Grande parte das viagens espirituais do nosso tempo acontecem em idas à padaria. Em uma dessas, a garota viu uma típica família vestida para ir à igreja. Todos arrumadinhos, a criança no meio do pai e da mãe, comportada, já de acordo com aquele rito semanal. Essa imagem trouxe uma enchente de pensamentos para a menina. Naquela simples volta pra casa com uma sacola de pães, surgiram 12 linhas temporais. Cada uma com seu próprio grupo de decisões tomadas pela garota. Nesta que estamos agora pouca coisa mudou. Ela ficou deprimida. Lembrou de como achava esses costumes familiares reconfortantes. Era bonito, seguro, esperançoso. Ali, naquela cena, cada membro da família era perfeito e rumava para um futuro brilhante. Na pequena fagulha gerada pelos neurônios da menina ao imaginar como seria a convivência dos três não existia traição, vergonha, desconfiança, medo, punição. Somente a ida a igreja. As roupas impecáveis. Os sorrinhos acompanhando.
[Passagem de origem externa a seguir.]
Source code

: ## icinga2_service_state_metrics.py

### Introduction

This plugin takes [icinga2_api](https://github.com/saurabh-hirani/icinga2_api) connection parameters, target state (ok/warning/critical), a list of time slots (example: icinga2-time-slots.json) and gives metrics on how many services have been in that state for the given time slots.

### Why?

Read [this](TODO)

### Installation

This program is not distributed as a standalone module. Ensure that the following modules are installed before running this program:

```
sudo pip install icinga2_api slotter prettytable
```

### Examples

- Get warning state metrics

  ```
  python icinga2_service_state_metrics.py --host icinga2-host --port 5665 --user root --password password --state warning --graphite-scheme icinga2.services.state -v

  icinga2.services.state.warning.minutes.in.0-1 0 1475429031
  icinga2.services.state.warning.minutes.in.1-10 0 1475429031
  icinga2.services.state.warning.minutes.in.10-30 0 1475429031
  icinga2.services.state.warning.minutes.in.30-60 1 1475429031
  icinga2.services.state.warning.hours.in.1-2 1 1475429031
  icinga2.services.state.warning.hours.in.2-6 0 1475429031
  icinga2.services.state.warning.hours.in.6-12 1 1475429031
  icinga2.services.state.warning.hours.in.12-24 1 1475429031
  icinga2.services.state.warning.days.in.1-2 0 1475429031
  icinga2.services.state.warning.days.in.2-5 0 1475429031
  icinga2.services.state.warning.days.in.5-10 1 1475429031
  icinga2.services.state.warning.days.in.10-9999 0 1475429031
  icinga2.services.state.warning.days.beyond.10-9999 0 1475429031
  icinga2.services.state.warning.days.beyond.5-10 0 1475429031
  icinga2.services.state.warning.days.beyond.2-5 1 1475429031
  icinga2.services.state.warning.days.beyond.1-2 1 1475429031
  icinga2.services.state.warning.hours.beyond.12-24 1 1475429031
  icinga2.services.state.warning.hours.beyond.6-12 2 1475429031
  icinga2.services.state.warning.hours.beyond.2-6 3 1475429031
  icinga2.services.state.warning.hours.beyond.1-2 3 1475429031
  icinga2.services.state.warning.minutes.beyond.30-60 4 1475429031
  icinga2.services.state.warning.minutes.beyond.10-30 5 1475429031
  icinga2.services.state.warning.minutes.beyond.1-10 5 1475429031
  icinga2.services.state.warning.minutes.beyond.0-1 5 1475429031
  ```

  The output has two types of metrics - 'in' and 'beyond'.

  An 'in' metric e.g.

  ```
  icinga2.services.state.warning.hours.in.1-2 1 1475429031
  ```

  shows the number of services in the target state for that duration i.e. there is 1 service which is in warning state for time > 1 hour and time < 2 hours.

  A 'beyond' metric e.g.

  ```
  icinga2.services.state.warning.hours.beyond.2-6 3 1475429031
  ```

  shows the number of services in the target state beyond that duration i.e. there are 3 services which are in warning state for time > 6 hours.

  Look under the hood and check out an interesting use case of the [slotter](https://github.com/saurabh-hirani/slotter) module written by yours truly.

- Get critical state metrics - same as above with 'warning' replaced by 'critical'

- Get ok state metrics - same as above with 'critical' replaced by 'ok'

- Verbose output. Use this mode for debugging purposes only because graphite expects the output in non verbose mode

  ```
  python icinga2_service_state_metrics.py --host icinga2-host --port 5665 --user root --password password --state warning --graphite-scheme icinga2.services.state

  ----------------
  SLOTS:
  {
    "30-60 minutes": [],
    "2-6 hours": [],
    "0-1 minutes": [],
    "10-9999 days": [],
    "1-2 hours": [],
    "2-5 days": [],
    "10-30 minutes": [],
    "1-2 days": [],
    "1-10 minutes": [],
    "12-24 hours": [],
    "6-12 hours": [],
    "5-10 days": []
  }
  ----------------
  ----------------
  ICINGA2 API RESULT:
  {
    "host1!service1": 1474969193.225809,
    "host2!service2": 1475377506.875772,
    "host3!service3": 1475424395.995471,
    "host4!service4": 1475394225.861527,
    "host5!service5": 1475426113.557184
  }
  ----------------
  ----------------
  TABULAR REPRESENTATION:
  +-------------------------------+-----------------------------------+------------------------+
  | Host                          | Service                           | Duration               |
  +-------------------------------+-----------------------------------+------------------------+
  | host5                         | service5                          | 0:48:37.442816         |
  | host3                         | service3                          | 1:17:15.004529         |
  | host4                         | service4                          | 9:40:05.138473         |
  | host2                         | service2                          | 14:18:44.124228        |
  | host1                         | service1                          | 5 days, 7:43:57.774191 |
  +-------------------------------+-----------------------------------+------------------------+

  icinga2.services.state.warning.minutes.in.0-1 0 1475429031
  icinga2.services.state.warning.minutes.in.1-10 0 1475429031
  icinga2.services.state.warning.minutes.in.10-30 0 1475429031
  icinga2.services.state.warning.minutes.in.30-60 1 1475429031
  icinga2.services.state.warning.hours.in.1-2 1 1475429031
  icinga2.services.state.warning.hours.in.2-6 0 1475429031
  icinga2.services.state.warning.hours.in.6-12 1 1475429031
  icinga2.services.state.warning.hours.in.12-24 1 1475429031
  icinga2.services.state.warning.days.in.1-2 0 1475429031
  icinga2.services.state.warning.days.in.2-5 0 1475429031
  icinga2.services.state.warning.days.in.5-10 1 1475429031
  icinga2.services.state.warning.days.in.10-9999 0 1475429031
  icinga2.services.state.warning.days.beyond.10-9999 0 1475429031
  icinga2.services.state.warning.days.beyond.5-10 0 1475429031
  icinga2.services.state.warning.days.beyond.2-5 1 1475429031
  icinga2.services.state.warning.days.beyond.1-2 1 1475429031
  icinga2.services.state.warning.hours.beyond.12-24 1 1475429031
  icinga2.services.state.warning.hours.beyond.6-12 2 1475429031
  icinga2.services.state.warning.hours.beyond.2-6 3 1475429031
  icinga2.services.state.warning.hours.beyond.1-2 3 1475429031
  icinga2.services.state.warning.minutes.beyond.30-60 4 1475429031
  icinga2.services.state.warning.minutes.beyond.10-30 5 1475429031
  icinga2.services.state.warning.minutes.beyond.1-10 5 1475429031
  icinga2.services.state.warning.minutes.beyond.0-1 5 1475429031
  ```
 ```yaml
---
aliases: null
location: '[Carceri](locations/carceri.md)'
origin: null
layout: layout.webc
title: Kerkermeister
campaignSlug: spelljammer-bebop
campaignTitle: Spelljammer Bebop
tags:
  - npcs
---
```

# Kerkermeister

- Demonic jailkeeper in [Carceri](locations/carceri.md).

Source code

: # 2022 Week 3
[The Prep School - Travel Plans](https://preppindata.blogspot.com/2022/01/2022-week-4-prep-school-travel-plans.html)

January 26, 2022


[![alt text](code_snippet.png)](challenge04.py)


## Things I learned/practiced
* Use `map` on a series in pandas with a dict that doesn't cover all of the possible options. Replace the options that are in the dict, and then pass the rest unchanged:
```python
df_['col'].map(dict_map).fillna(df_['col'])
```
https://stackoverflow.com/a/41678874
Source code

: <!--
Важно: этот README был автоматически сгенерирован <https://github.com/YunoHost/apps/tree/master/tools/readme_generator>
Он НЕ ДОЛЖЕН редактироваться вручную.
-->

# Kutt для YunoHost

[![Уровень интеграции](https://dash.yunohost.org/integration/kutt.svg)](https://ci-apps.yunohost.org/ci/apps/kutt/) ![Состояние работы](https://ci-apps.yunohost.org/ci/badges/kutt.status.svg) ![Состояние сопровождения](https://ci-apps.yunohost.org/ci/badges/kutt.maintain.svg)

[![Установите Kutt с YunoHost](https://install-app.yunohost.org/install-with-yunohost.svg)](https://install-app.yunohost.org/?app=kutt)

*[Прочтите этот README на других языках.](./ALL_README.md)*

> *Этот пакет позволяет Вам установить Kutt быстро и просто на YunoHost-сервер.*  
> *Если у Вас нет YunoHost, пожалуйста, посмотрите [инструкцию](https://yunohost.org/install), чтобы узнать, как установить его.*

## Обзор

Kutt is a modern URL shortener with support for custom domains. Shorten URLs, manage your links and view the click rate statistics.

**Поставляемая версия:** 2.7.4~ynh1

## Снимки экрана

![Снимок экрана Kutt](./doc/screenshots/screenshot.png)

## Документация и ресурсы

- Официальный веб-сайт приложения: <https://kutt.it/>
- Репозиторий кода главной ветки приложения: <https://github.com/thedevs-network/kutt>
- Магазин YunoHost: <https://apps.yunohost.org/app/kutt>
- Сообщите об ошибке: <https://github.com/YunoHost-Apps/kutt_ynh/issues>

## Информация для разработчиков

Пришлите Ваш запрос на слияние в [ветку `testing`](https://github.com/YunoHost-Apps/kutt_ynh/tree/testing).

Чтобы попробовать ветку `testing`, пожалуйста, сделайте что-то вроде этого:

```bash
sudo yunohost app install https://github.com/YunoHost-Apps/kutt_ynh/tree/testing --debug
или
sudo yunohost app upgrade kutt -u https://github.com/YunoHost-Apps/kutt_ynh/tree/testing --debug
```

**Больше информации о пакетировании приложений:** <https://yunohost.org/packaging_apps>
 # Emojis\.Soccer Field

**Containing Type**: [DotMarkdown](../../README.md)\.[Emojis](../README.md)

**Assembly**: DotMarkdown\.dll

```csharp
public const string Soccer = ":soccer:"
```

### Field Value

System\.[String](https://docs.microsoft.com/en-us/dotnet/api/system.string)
Essas cenas sempre a pegavam de jeito. Outro dia viu um homem bater sua moto e derrubar o que parecia ser uma mochila de criança, com enfeites rosas. Ele deu seu telefone ao motorista do carro em qual tinha batido e implorou para poder buscar sua filha em casa e levá-la na escola. A cena foi tão forte que a garota lacrimejou. Nem tanto pelo senhor, mas por imaginar as vidas das pessoas. Assim, depois desses eventos era inevitável pensar no que levou o homem a se preocupar tanto com a educação da filha. As ramificações iam surgindo. Porque ele tinha uma moto? Porque tinha que levar a mochila? Porque estava com pressa? E deduzir isso tudo era um hobby divertido, num primeiro momento. Até ela ser atingida pela conclusão fatídica de que sua chance de se enrolar nesse tipo de evento familiar era bem pequena. Seja tendo uma moto. Seja indo à igreja.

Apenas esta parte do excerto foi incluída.